The fashion industry is built on a constant exchange of giving and receiving. Creative directors and their teams translate their inner worlds into garments, offering them to audiences who wear, interpret, and cherish them. Yet it is often overlooked that these same creators are also part of the audience, consuming fashion themselves, shaped by what they see and admire, even as they contribute to it. We just have to look at some of the looks on the runways lately, where a disconnect between what's being presented and what makes sense in real life seems evident. Michael Rider has proved with his debut menswear collection at Celine how he has the perfect mind to embody both parts of the play, creating the clothes he would love to wear.

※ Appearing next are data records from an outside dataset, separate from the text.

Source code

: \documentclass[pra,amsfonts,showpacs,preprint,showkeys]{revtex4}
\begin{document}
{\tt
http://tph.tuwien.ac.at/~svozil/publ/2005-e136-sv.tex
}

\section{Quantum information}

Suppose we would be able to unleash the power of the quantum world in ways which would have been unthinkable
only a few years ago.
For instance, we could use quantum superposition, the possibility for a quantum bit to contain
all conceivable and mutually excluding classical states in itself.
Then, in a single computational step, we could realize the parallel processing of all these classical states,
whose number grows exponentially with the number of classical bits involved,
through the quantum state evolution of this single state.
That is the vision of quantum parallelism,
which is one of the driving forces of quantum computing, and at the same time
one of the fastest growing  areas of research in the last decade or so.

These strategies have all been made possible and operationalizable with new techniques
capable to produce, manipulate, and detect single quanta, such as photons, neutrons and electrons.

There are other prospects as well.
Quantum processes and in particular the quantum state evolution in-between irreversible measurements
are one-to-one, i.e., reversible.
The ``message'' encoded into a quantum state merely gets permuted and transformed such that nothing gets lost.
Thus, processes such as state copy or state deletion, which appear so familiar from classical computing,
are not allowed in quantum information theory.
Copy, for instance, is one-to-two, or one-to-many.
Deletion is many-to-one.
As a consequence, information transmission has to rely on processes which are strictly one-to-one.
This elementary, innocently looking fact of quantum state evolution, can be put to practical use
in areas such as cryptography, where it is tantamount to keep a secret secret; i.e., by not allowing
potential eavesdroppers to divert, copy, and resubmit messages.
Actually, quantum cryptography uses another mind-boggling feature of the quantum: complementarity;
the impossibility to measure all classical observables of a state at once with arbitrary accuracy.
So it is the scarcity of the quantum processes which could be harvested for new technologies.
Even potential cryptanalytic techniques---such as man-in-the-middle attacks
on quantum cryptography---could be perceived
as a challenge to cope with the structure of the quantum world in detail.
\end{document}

Would you choose to wear leather and latex tight clothes during this burning summer heat, or would you rather wear light, bright-coloured garments in fabrics made for the season and styling as vibrant as the feeling of the sun on our skin? The answer is obvious, and this season that answer was given by Celine. With a collection that has been highly and rightfully praised as one of the best of this menswear S/S 2027 season, Michael Rider positions himself as the perfect head to lead the French luxury house back into the realm of creative sensibility attuned to the modern mind it used to be during Phoebe Philo's tenure, whom Rider worked with as her design director from 2008 to 2018.
Coming from a very successful womenswear debut and a following collection that helped cement his vision, the menswear show was the most anticipated follow-up to confirm what we could already feel happening: that he is the right man for the right house. Choosing to present at the Tennis Club de Paris, a venue often used by Philo, is a significant detail by itself, not as a sign of something looking similar or replicating what has already been done but as a symbol that something different, but equally good, was taking place. The seventy-one looks presented worked so well, looked so good and felt so right; it was evident that intention and care were behind every choice.
We value finding detailed technical explanations in the press releases of the collections we will discuss; there's no way we would dare to talk about something we don't know the background of. However, encountering a text that was written almost as a diary entry of the person who created what we just saw is sometimes more meaningful and useful to understand where everything is coming from than anything else. “Enjoying what we do in the studio and desiring it ourselves, all of it, the clothes and the characters” is a sentence so simple, so obvious, that it feels so rare to read, but that is the core of Rider's collection and, most likely, of his practice as a designer, and that was materialised to perfection in every pair of trousers, coat, blouse, shoe, shirt or t-shirt that was put on the runway.
How well the colours and fabrics were chosen; the way they are put together, matching the right pieces with the right but contrasting complements in silhouettes that enhance every element that is part of the look, where the flowiness or the tightness feels natural and well-balanced with the rest of the outfit; and just how “this had to be made” it all looks — these are garments made by people who would love to be their own clients. There's not a detachment here from what the brand does and what the real-life consumer needs or wants; it's all on the same frequency, in the same line of vision.
Rider has managed to convey his honest creative spirit into a collection that can be praised from the most logical cold-minded technical perspective to the most emotional warm-hearted opinion of those who love fashion and who can identify when others who love it just as much.